Guyana may be heading for a democratic disaster. Senior Counsel and Opposition Member of Parliament Roysdale Forde has sounded the alarm that Guyana is barrelling toward an election “without the bare minimum of democratic safeguards.”
The parliamentarian’s stark warning follows President Irfaan Ali’s Independence Day- May 26, 2025- announcement that General and Regional Elections will be held on September 1, 2025—just one day after Venezuela’s failed stunt to stage an illegal election in the contested Essequibo region.
But what should have been a celebration of democratic renewal “reeks of manipulation, desperation, and a rather brazen attempt to rig the rules in their favour,” Forde wrote in a scathing op-ed released shortly after the announcement.
At the heart of his alarm: Guyana’s electoral system is floundering in disrepair, with no functioning census data more than three years after the exercise was completed. “Where is the census report?” Forde asked. “There has been no official publication, no breakdown of the demographics, and no transparent accounting of population changes. Why the secrecy?”
Implementing Plan to Rig Elections
The government’s refusal to release the census data is igniting fears of a calculated cover-up. Observers suspect the demographic shifts revealed in the report could damage the governing People’s Progressive Party (PPP), which analyst said could be engineering an electoral scheme beneath the radar.
Those suspicions were amplified by a chilling disclosure from Foreign Secretary Robert Persaud. In a recent social media post, Persaud revealed that an estimated 100,000 persons of Venezuelan ancestry are now living in Guyana. “Shouldn’t this reality give ALL Guyanese a cause to be alert?” he asked, triggering widespread alarm.
Former Prime Minister and Georgetown Mayor Hamilton Green took it a step further, warning he was “reliably informed scores of Venezuelan citizens who entered Guyana illegally through our rather porous borders are facilitated with so-called Late Registration, and therefore being granted National Identification Cards, and therefore will be registered as Guyanese citizens and are entitled to vote.”
Forde insists scenarios such as—unchecked migration, missing census data, and a collapsing verification system—is laying the groundwork for a rigged vote. “The lack of population data cripples the authorities’ ability to properly plan and opens the door for manipulation,” he wrote.
Long-standing crisis of the bloated voters list
Making matters worse is the long-standing crisis of the bloated voters list. According to GECOM’s own data, as of February 2025, there are 738,484 registered voters—nearly 80,000 more than the 2020 count. Forde says this glaring anomaly obliterates trust in the process and “feeds suspicions of fraud.”
He also blasted the PPP/C for its “selective outrage,” recalling that the same party had railed against the bloated list while in opposition. “But now, with the party firmly holding the reins of power, the rhetoric has conveniently shifted—or, more accurately, evaporated,” he charged.

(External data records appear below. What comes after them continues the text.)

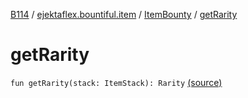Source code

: [B114](../../index.md) / [ejektaflex.bountiful.item](../index.md) / [ItemBounty](index.md) / [getRarity](./get-rarity.md)

# getRarity

`fun getRarity(stack: ItemStack): Rarity` [(source)](https://github.com/ejektaflex/Bountiful/tree/develop/src/main/kotlin/ejektaflex/bountiful/item/ItemBounty.kt#L107)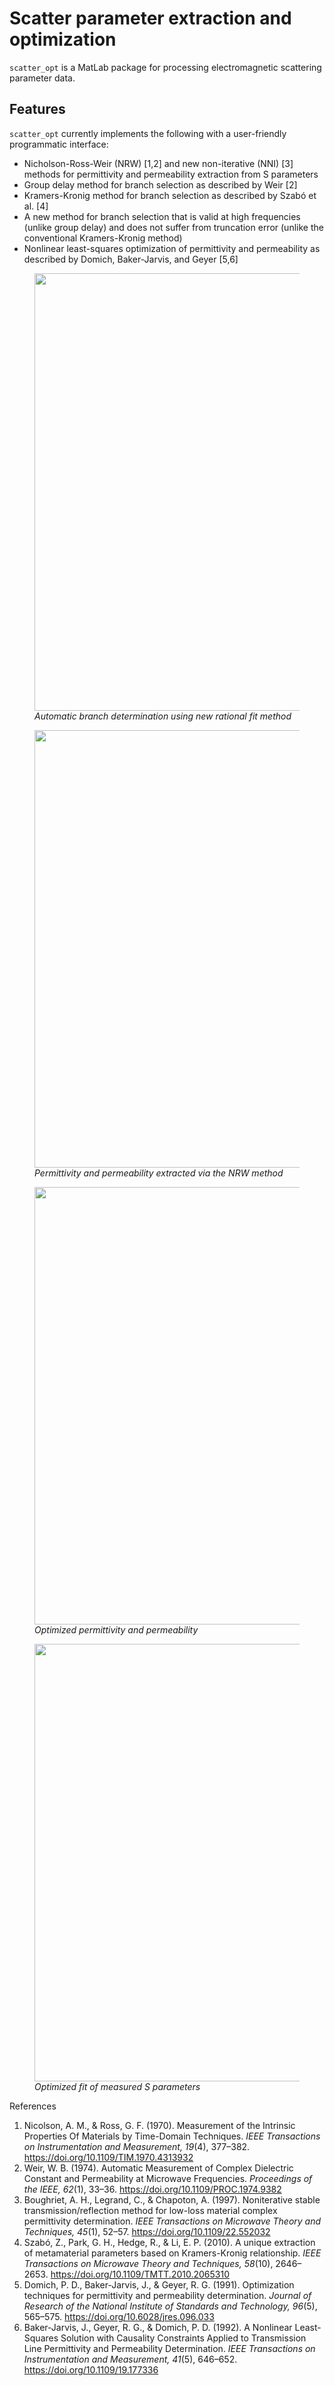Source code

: # Scatter parameter extraction and optimization
`scatter_opt` is a MatLab package for processing electromagnetic scattering parameter data.

## Features
`scatter_opt` currently implements the following with a user-friendly programmatic interface:
* Nicholson-Ross-Weir (NRW) [1,2] and new non-iterative (NNI) [3] methods for permittivity and permeability extraction from S parameters
* Group delay method for branch selection as described by Weir [2]
* Kramers-Kronig method for branch selection as described by Szabó et al. [4]
* A new method for branch selection that is valid at high frequencies (unlike group delay) and does not suffer from truncation error (unlike the conventional Kramers-Kronig method)
* Nonlinear least-squares optimization of permittivity and permeability as described by  Domich, Baker-Jarvis, and Geyer [5,6]

<figure>
  <img src="https://github.com/jdhuang-csm/scatter-opt/blob/master/images/branch_rationalfit.jpg" width="700">
  <figcaption><i>Automatic branch determination using new rational fit method</i></figcaption>
</figure>

<figure>
  <img src="https://github.com/jdhuang-csm/scatter-opt/blob/master/images/tef_nrw.jpg" width="700">
  <figcaption><i>Permittivity and permeability extracted via the NRW method</i></figcaption>
</figure>
  
<figure>
  <img src="https://github.com/jdhuang-csm/scatter-opt/blob/master/images/tef_PPfit.jpg" width="700">
  <figcaption><i>Optimized permittivity and permeability</i></figcaption>
</figure>

<figure>
  <img src="https://github.com/jdhuang-csm/scatter-opt/blob/master/images/tef_Sfit.jpg" width="700">
  <figcaption><i>Optimized fit of measured S parameters</i></figcaption>
</figure>

References
1. Nicolson, A. M., & Ross, G. F. (1970). Measurement of the Intrinsic Properties Of Materials by Time-Domain Techniques. *IEEE Transactions on Instrumentation and Measurement, 19*(4), 377–382. https://doi.org/10.1109/TIM.1970.4313932
1. Weir, W. B. (1974). Automatic Measurement of Complex Dielectric Constant and Permeability at Microwave Frequencies. *Proceedings of the IEEE, 62*(1), 33–36. https://doi.org/10.1109/PROC.1974.9382
1. Boughriet, A. H., Legrand, C., & Chapoton, A. (1997). Noniterative stable transmission/reflection method for low-loss material complex permittivity determination. *IEEE Transactions on Microwave Theory and Techniques, 45*(1), 52–57. https://doi.org/10.1109/22.552032
1. Szabó, Z., Park, G. H., Hedge, R., & Li, E. P. (2010). A unique extraction of metamaterial parameters based on Kramers-Kronig relationship. *IEEE Transactions on Microwave Theory and Techniques, 58*(10), 2646–2653. https://doi.org/10.1109/TMTT.2010.2065310
1. Domich, P. D., Baker-Jarvis, J., & Geyer, R. G. (1991). Optimization techniques for permittivity and permeability determination. *Journal of Research of the National Institute of Standards and Technology, 96*(5), 565–575. https://doi.org/10.6028/jres.096.033
1. Baker-Jarvis, J., Geyer, R. G., & Domich, P. D. (1992). A Nonlinear Least-Squares Solution with Causality Constraints Applied to Transmission Line Permittivity and Permeability Determination. *IEEE Transactions on Instrumentation and Measurement, 41*(5), 646–652. https://doi.org/10.1109/19.177336
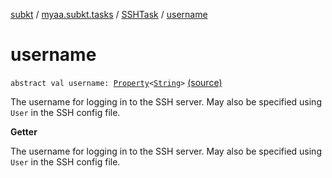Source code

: [subkt](../../index.md) / [myaa.subkt.tasks](../index.md) / [SSHTask](index.md) / [username](./username.md)

# username

`abstract val username: `[`Property`](https://docs.gradle.org/current/javadoc/org/gradle/api/provider/Property.html)`<`[`String`](https://kotlinlang.org/api/latest/jvm/stdlib/kotlin/-string/index.html)`>` [(source)](https://github.com/Myaamori/SubKt/blob/0.1.8/src/main/kotlin/myaa/subkt/tasks/tasks.kt#L1876)

The username for logging in to the SSH server.
May also be specified using `User` in the SSH config file.

**Getter**

The username for logging in to the SSH server.
May also be specified using `User` in the SSH config file.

In 2015, then Opposition Leader Bharrat Jagdeo argued that cleaning up the voter list was essential to reducing electoral irregularities and safeguarding the integrity of the process. He also pushed for enhanced biometric systems to strengthen voter identification, citing incidents where presiding officers permitted voting based solely on facial recognition.
Accusing the government of weaponising democracy for political gain, Forde wrote: “One must ask: was the concern about electoral integrity genuine, or was it merely a strategic cudgel to delegitimise the results of elections they lost?”
Also under fire is the government’s inexplicable failure to implement biometric verification for voters—despite having already signed a $34.5 million contract with German firm Veridos for a national e-ID system in 2023. “It is amazing that they can enter into an agreement for e-ID but find it difficult to do a similar initiative to secure the integrity of the nation’s electoral process,” Forde noted.
No reason Guyana cannot implement biometrics to reduce voter fraud
The technology exists. The money exists. What’s missing, overserves say, is political will.
Guyana Trades Union Congress (GTUC) General Secretary Lincoln Lewis echoed the call, citing Ghana’s swift implementation of biometric registration for 15 million voters in just six weeks. “There is no reason Guyana, with fewer than one million voters, cannot do the same,” he said. “The problem is not a lack of resources; it is a lack of political will. This country does not suffer from a shortage of money, but from a shortage of leaders prepared to put the national interest above personal or partisan agendas.”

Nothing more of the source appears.